Vice Governor of the Agricultural Bank of China
- In office December 2012 – 18 April 2017
- Governor: Zhang Yun Zhao Huan [zh]

Personal details
- Born: January 1958 (age 67) Zhuji County, Zhejiang, China
- Party: Chinese Communist Party (expelled in 2024)
- Spouse: Wu Xiaomin
- Alma mater: Zhejiang Financial College

Chinese name
- Simplified Chinese: 楼文龙
- Traditional Chinese: 樓文龍

Standard Mandarin
- Hanyu Pinyin: Lóu Wénlóng

= Lou Wenlong =

Chinese banker (born 1958)

Lou Wenlong (楼文龙; born January 1958) is a retired Chinese banker who served as vice governor of the Agricultural Bank of China from 2012 to 2017. He was investigated by China's top anti-graft agency in April 2024.

== Biography ==
Lou was born in Zhuji County (now Zhuji), Zhejiang, in January 1958. After the high school, he studied, then taught, at what is now Zhejiang Financial College.

Thereafter, Lou successively worked in the Zhejiang Branch of the People's Bank of China and the Shanghai Branch of the People's Bank of China. In November 1998, the People's Bank of China implemented a management system reform, abolished provincial-level branches, and established nine branches across provinces (autonomous regions or municipalities), namely regional branches.

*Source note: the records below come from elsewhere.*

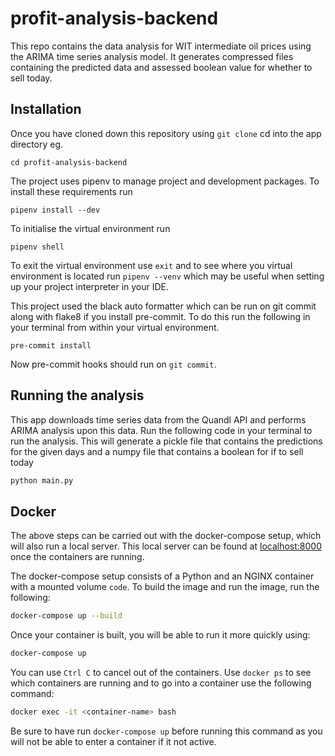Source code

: # profit-analysis-backend
This repo contains the data analysis for WIT intermediate oil prices using the ARIMA time series analysis model. It generates compressed files containing the predicted data and assessed boolean value for whether to sell today.

## Installation
Once you have cloned down this repository using `git clone` cd into the app directory eg.

```
cd profit-analysis-backend
```

The project uses pipenv to manage project and development packages. To install these requirements run

```
pipenv install --dev
```

To initialise the virtual environment run

```
pipenv shell
```

To exit the virtual environment use `exit` and to see where you virtual environment is located run
`pipenv --venv` which may be useful when setting up your project interpreter in your IDE.

This project used the black auto formatter which can be run on git commit along with flake8 if you install pre-commit. To do this run the following in your terminal from within your virtual environment.

```
pre-commit install
```

Now pre-commit hooks should run on `git commit`.

## Running the analysis
This app downloads time series data from the Quandl API and performs ARIMA analysis upon this data. Run the following code in your terminal to run the analysis. This will generate a pickle file that contains the predictions for the given days and a numpy file that contains a boolean for if to sell today

```bash
python main.py
```

## Docker
The above steps can be carried out with the docker-compose setup, which will also run a local server. This local server can be found at <localhost:8000> once the containers are running.

The docker-compose setup consists of a Python and an NGINX container with a mounted volume `code`. To build the image and run the image, run the following:

```bash
docker-compose up --build
```

Once your container is built, you will be able to run it more quickly using:

```bash
docker-compose up
```

You can use `Ctrl C` to cancel out of the containers. Use `docker ps` to see which containers are running and to go into a container use the following command:

```bash
docker exec -it <container-name> bash
```

Be sure to have run `docker-compose up` before running this command as you will not be able to enter a container if it not active.
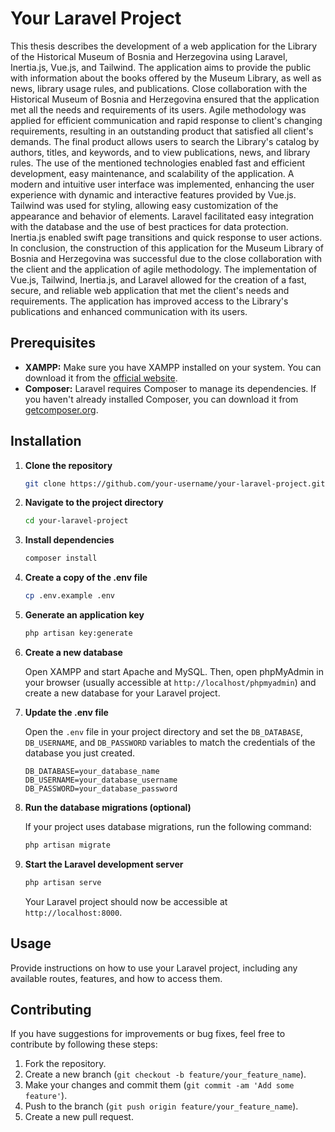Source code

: 
# Your Laravel Project

This thesis describes the development of a web application for the Library of the Historical Museum of Bosnia and Herzegovina using Laravel, Inertia.js, Vue.js, and Tailwind. The application aims to provide the public with information about the books offered by the Museum Library, as well as news, library usage rules, and publications. Close collaboration with the Historical Museum of Bosnia and Herzegovina ensured that the application met all the needs and requirements of its users. Agile methodology was applied for efficient communication and rapid response to client's changing requirements, resulting in an outstanding product that satisfied all client's demands. The final product allows users to search the Library's catalog by authors, titles, and keywords, and to view publications, news, and library rules. The use of the mentioned technologies enabled fast and efficient development, easy maintenance, and scalability of the application. A modern and intuitive user interface was implemented, enhancing the user experience with dynamic and interactive features provided by Vue.js. Tailwind was used for styling, allowing easy customization of the appearance and behavior of elements. Laravel facilitated easy integration with the database and the use of best practices for data protection. Inertia.js enabled swift page transitions and quick response to user actions. In conclusion, the construction of this application for the Museum Library of Bosnia and Herzegovina was successful due to the close collaboration with the client and the application of agile methodology. The implementation of Vue.js, Tailwind, Inertia.js, and Laravel allowed for the creation of a fast, secure, and reliable web application that met the client's needs and requirements. The application has improved access to the Library's publications and enhanced communication with its users.

## Prerequisites

- **XAMPP:** Make sure you have XAMPP installed on your system. You can download it from the [official website](https://www.apachefriends.org/index.html).
- **Composer:** Laravel requires Composer to manage its dependencies. If you haven't already installed Composer, you can download it from [getcomposer.org](https://getcomposer.org/).

## Installation

1. **Clone the repository**

   ```bash
   git clone https://github.com/your-username/your-laravel-project.git
   ```

2. **Navigate to the project directory**

   ```bash
   cd your-laravel-project
   ```

3. **Install dependencies**

   ```bash
   composer install
   ```

4. **Create a copy of the .env file**

   ```bash
   cp .env.example .env
   ```

5. **Generate an application key**

   ```bash
   php artisan key:generate
   ```

6. **Create a new database**

   Open XAMPP and start Apache and MySQL. Then, open phpMyAdmin in your browser (usually accessible at `http://localhost/phpmyadmin`) and create a new database for your Laravel project.

7. **Update the .env file**

   Open the `.env` file in your project directory and set the `DB_DATABASE`, `DB_USERNAME`, and `DB_PASSWORD` variables to match the credentials of the database you just created.

   ```plaintext
   DB_DATABASE=your_database_name
   DB_USERNAME=your_database_username
   DB_PASSWORD=your_database_password
   ```

8. **Run the database migrations (optional)**

   If your project uses database migrations, run the following command:

   ```bash
   php artisan migrate
   ```

9. **Start the Laravel development server**

   ```bash
   php artisan serve
   ```

   Your Laravel project should now be accessible at `http://localhost:8000`.

## Usage

Provide instructions on how to use your Laravel project, including any available routes, features, and how to access them.

## Contributing

If you have suggestions for improvements or bug fixes, feel free to contribute by following these steps:

1. Fork the repository.
2. Create a new branch (`git checkout -b feature/your_feature_name`).
3. Make your changes and commit them (`git commit -am 'Add some feature'`).
4. Push to the branch (`git push origin feature/your_feature_name`).
5. Create a new pull request.
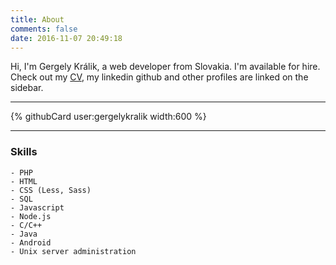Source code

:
 ```yaml
---
title: About
comments: false
date: 2016-11-07 20:49:18
---
```


Hi, I'm Gergely Králik, a web developer from Slovakia. I'm available for hire. Check out my [CV](/cv), my linkedin github and other profiles are linked on the sidebar.

---

{% githubCard user:gergelykralik width:600 %}

---

### Skills

	- PHP
	- HTML
	- CSS (Less, Sass)
	- SQL
	- Javascript
	- Node.js
	- C/C++
	- Java
	- Android
	- Unix server administration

The Shanghai branch of the People's Bank of China (now the Shanghai Headquarters of the People's Bank of China) was the first to establish a regional branch, and at the same time, financial supervision offices in both cities of Hangzhou and Fuzhou was established to supervise financial institutions within its jurisdiction. Lou was transferred to the position of director and assistant commissioner of the Bank Inspection Department of the Hangzhou Financial Supervision Office. In 2002, he was transferred again to Beijing and appointed as deputy leader of the Construction Bank Supervision Group under the First Division of Bank of China. He was promoted to director of the No.2 Banking Supervision Department of the China Banking Regulatory Commission. He was director of the Beijing Supervision Bureau of the China Banking Regulatory Commission in February 2009, in addition to serving as party secretary. In August 2012, he became a member of the senior management team of Agricultural Bank of China was elevated to vice governor in the following month. He resigned on 18 April 2017. In October 2019, he took office as president of Zhejiang Entan Industrial and Financial Research Institute.

== Family ==
Lou married his alumni Wu Xiaomin (吴晓敏), who previously served as general manager of the Investment Banking Department of Guosen Securities.

== Investigation ==
On 16 May 2024, Lou was suspected of "serious violations of laws and regulations" by the Central Commission for Discipline Inspection (CCDI), the party's internal disciplinary body, and the National Supervisory Commission, the highest anti-corruption agency of China. Lou's alumni at Zhejiang Financial College, including Wang Yaoting (王耀庭), former vice governor of Huaxia Bank, Li Jun (刘军), former governor of Chengdu Rural Commercial Bank, He Xingxiang, vice governor of the China Development Bank, and Ni Xianmeng (倪贤孟), vice governor of the Zhejiang Branch of China Development Bank, were sacked for graft. And his superiors and colleagues, such as Cai Esheng (Assistant to the Governor of the People's Bank of China), Tang Shuangning (director of the No.1 Supervision Department), Cai Jiangting (director of the No.2 Supervision Department of the No.2 Banking Supervision Department), and Lai Xiaomin, were also sacked for graft. On November 20, he was expelled from the CCP. On December 12, he was arrested by the Supreme People's Procuratorate.

On 15 March 2025, Lou was indicted on suspicion of accepting bribes. On August 25, he was sentenced to life imprisonment for taking bribes worth more than 84.51 million yuan ($11.81 million) by the Quanzhou Intermediate People's Court in Fujian province. He was deprived of his political rights for life, and all his personal assets were confiscated.